If it was therapy, it was like an *easy button" version of it, very unlike the roughly 3.5 years of intensive therapy I pursued in my youth to get my personal issues to simmer down to a dull roar before really resolving things around the age of forty when I got divorced and yadda.


> Why was this guy using drugs starting at age ten? What led up to that? Shouldn't it be classified as a parenting failure, not a "disorder" on his part?

"So you say your father broke your arm.... This isn't a bone fracture! It's bad parenting, now go home, no medical attention for you".

You are looking to see if some mental/physiological process is in disorder, so it's not about whether you caused it or your father caused it. The question to ask is does the patient fit in box X, because we have scientific studies saying that a large number of patients in box X when given treatment Y move to box Z, which is classified as being better than X.


You're missing his point. A doctor can treat you every time your father breaks your arm but the problem you have doesn't lie with your body or your brain. Yet the first line approach to mental health is treating the patients as the problem, assuming their brains are malufunctioning, and giving them behavioral therapy and drugs. If your depressed because your father keeps breaking your arm no amount of ssris and therapy will fix that...

I'm not saying the mental health field doesn't take into account external factors. It does especially psychology. I still think psychology overestimates how sick people are and underestimates how sick society is.


"So you say your father broke your arm.... This isn't a bone fracture! It's bad parenting, now go home, no medical attention for you"

So your father broke your arm at age ten. And broke your arm annually every year thereafter because he's an abusive asshat. And doctors decided to label you with some bizarre form of osteoporosis that must be the underlying cause of your frequent and mysterious fractures. And when you finally smack dad in the head with a hammer as an adult in self defense, it goes in your file that you are not only crazy but also dangerous and violent, even though you've never been violent with anyone else ever.

Better solution: You need a restraining order on your father who should not see you without court supervision while he finishes up his jail sentence for assault and battery and child abuse. He goes to therapy. You get put in a safe environment with adults who don't break your arm annually while claiming it's you that's defective.


Definitions are much too narrow, there is so much overlap, ultimately though therapeutic methods don't differ quite so wildly. The handful of conditions he was displaying are common differential diagnoses with very similar treatments.

However, there are stigmas attached to certain diagnoses and not their differentials so some people prefer less negative labels.

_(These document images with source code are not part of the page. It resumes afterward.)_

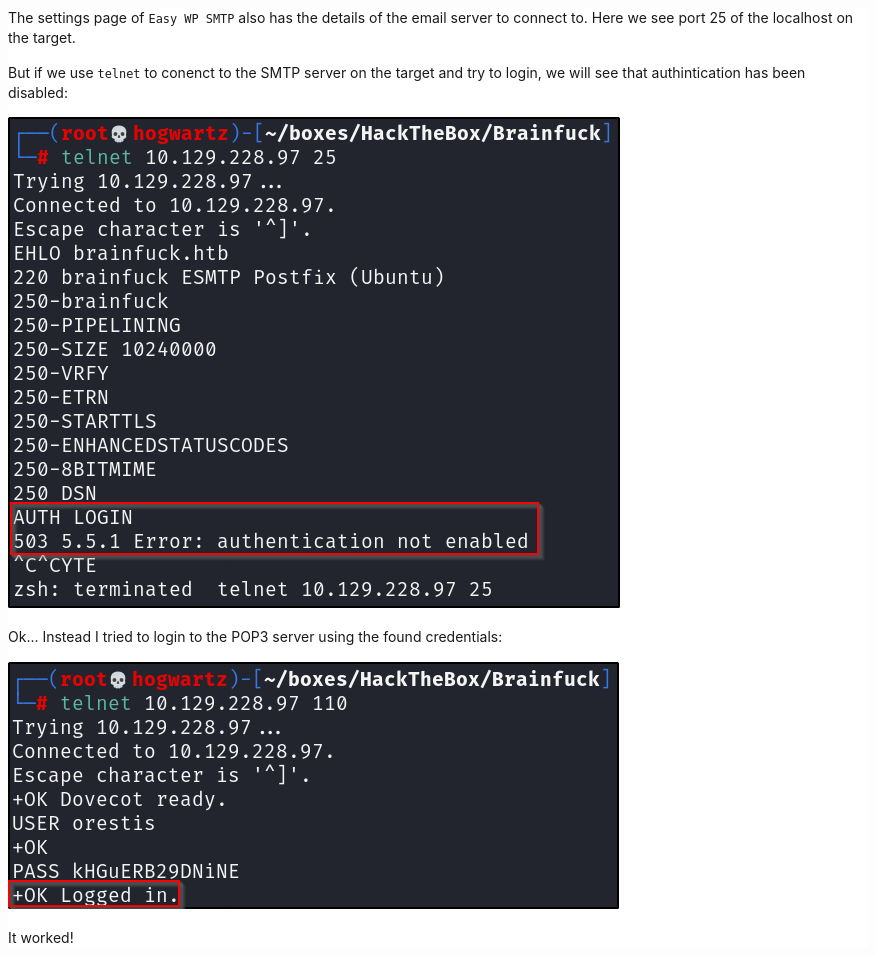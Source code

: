 The settings page of `Easy WP SMTP` also has the details of the email server to connect to. Here we see port 25 of the localhost on the target.


But if we use `telnet` to conenct to the SMTP server on the target and try to login, we will see that authintication has been disabled:

![smtp-no-auth-18](https://github.com/DanielIsaev/CTFs/blob/main/HackTheBox/Brainfuck/img/smtp-no-auth-18.png)


Ok... Instead I tried to login to the POP3 server using the found credentials:

![pop3-auth-19](https://github.com/DanielIsaev/CTFs/blob/main/HackTheBox/Brainfuck/img/pop3-auth-19.png)


It worked!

In my experience with world class psychiatrists your views are a little outdated, generally the more academic practitioners are much more like Dr Barron.

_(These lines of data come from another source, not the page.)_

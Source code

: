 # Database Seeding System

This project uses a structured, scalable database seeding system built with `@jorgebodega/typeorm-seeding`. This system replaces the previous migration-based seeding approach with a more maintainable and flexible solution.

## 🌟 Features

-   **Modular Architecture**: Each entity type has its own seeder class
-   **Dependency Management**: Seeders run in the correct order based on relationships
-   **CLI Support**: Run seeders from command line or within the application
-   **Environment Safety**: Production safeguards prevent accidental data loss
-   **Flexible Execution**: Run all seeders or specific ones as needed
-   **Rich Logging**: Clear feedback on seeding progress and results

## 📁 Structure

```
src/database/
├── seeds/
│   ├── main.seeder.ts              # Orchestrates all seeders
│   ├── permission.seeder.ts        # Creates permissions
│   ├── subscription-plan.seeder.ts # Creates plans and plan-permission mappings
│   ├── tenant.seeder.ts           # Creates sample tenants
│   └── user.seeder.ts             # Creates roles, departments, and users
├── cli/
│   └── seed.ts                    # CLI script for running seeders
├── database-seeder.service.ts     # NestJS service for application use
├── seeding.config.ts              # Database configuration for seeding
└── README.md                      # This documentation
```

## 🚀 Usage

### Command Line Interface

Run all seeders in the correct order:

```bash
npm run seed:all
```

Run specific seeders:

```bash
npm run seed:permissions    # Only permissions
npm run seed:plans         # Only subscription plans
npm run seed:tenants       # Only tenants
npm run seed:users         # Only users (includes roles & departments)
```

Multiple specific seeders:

This is different situation here. He is not doing therapy nor treatment for this guy just evaluating for the study.


I realize that. I don't think it's pertinent to my point.

It matters very, very much whether we label someone as "a victim of a crime suffering PTSD" or "crazy" by some fancier term for crazy. If the diagnostic tools he is using make no effort to make such distinctions, they won't make that distinction for purposes of clinical treatment either.


Don't you think it's pretty damning for psychiatry if this guy is the first one who figured out he's actually ill from taking drugs, after decades when he was treated as mentally ill?